Saturday, October 27, 2007

Louisana Governor Supports Intelligent Design

The New York Times reports that the newly elected Governor of Louisana is a supporter of intelligent design. Bobby Jindal (R-La) is the first Indian-American governor in the United States. He brings a very impressive resume to the table, having been a Rhodes Scholar and educated at both Oxford and Brown Universities and only being 36 years of age.

Born in Baton Rouge, Lousiana to Hindu parents, Jindal converted to Roman Catholicism during his years at Brown University. After losing the previous gubernatorial election in 2003 to Kathleen Babineaux Blanco, Jindal ran successfully for Congress from the New Orleans suburbs in 2004. He sought the governor's seat again in 2007 and was successful.

Jindal, as aformentioned, is a proponent of intelligent design and has said that it may be appropriate for school science classes. Critics will, no doubt, neglect Jindal's education at Brown and Oxford and all his other accomplishments in light of this one fact. Perhaps it is time for change, however, and perhaps Jindal is the right person for Louisana at this time.

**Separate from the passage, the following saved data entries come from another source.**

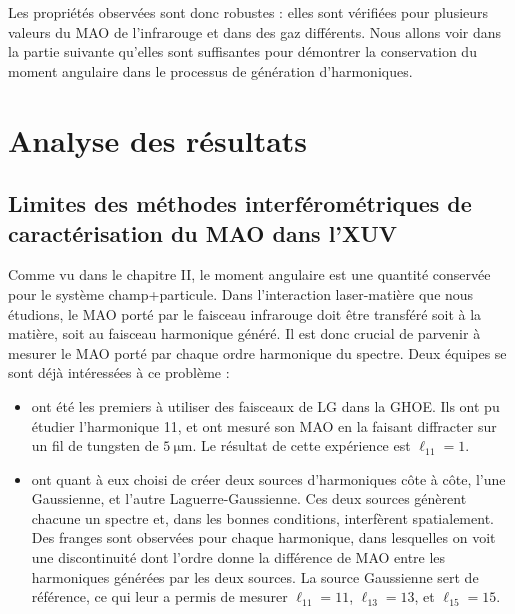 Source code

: Les propriétés observées sont donc robustes : elles sont vérifiées pour plusieurs valeurs du MAO de l'infrarouge et dans des gaz différents. Nous allons voir dans la partie suivante qu'elles sont suffisantes pour démontrer la conservation du moment angulaire dans le processus de génération d'harmoniques.

\chapter{Analyse des résultats}
\label{sec:OAM_analysis}
\section{Limites des méthodes interférométriques de caractérisation du MAO dans l'XUV}
Comme vu dans le chapitre II, le moment angulaire est une quantité conservée pour le système champ+particule. Dans l'interaction laser-matière que nous étudions, le MAO porté par le faisceau infrarouge doit être transféré soit à la matière, soit au faisceau harmonique généré. Il est donc crucial de parvenir à mesurer le MAO porté par chaque ordre harmonique du spectre. Deux équipes se sont déjà intéressées à ce problème :

\begin{itemize} 
\item {} ont été les premiers à utiliser des faisceaux de LG dans la GHOE. Ils ont pu étudier l'harmonique 11, et ont mesuré son MAO en la faisant diffracter sur un fil de tungsten de $\SI{5}{\micro\m}$. Le résultat de cette expérience est $\ell_{11}=1$.\\
\item {} ont quant à eux choisi de créer deux sources d'harmoniques côte à côte, l'une Gaussienne, et l'autre Laguerre-Gaussienne. Ces deux sources génèrent chacune un spectre et, dans les bonnes conditions, interfèrent spatialement. Des franges sont observées pour chaque harmonique, dans lesquelles on voit une discontinuité dont l'ordre donne la différence de MAO entre les harmoniques générées par les deux sources. La source Gaussienne sert de référence, ce qui leur a permis de mesurer $\ell_{11}=11$, $\ell_{13}=13$, et $\ell_{15}=15$.\\
\end{itemize}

Kenyan Monkeys Make "Lewd" Signs

A recent article (found here) discusses how monkeys in Kenya are "monkeying" around and making lewd gestures towards women. What's interesting is what the spokesperson for Kenya's Wildlife Service, Gichuki Kabukuru, said concerning this matter:

"That is quite true. I will not be able to give you a scientific explanation but it has been observed in the past," he said. "Even in our camps, when men are out on patrol and the monkeys see women and children, they will become very naughty and make lewd signs at them."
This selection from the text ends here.